Extracted data entries:
····················
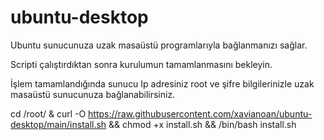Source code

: # ubuntu-desktop

Ubuntu sunucunuza uzak masaüstü programlarıyla bağlanmanızı sağlar.

Scripti çalıştırdıktan sonra kurulumun tamamlanmasını bekleyin.

İşlem tamamlandığında sunucu Ip adresiniz root ve şifre bilgilerinizle uzak masaüstü sunucunuza bağlanabilirsiniz.


cd /root/ & curl -O https://raw.githubusercontent.com/xavianoan/ubuntu-desktop/main/install.sh && chmod +x install.sh && /bin/bash install.sh
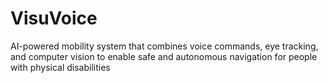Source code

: # VisuVoice
AI-powered mobility system that combines voice commands, eye tracking, and computer vision to enable safe and autonomous navigation for people with physical disabilities
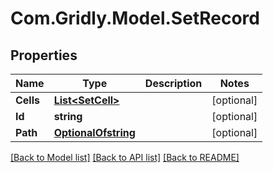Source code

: 
# Com.Gridly.Model.SetRecord

## Properties

Name | Type | Description | Notes
------------ | ------------- | ------------- | -------------
**Cells** | [**List&lt;SetCell&gt;**](SetCell.md) |  | [optional] 
**Id** | **string** |  | [optional] 
**Path** | [**OptionalOfstring**](OptionalOfstring.md) |  | [optional] 

[[Back to Model list]](../README.md#documentation-for-models)
[[Back to API list]](../README.md#documentation-for-api-endpoints)
[[Back to README]](../README.md)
····················
PROMPT: Scan the data above for the word "sunucunuza". Copy every line in which it is found.

SOLUTION FOR THIS EXERCISE:
Ubuntu sunucunuza uzak masaüstü programlarıyla bağlanmanızı sağlar.
İşlem tamamlandığında sunucu Ip adresiniz root ve şifre bilgilerinizle uzak masaüstü sunucunuza bağlanabilirsiniz.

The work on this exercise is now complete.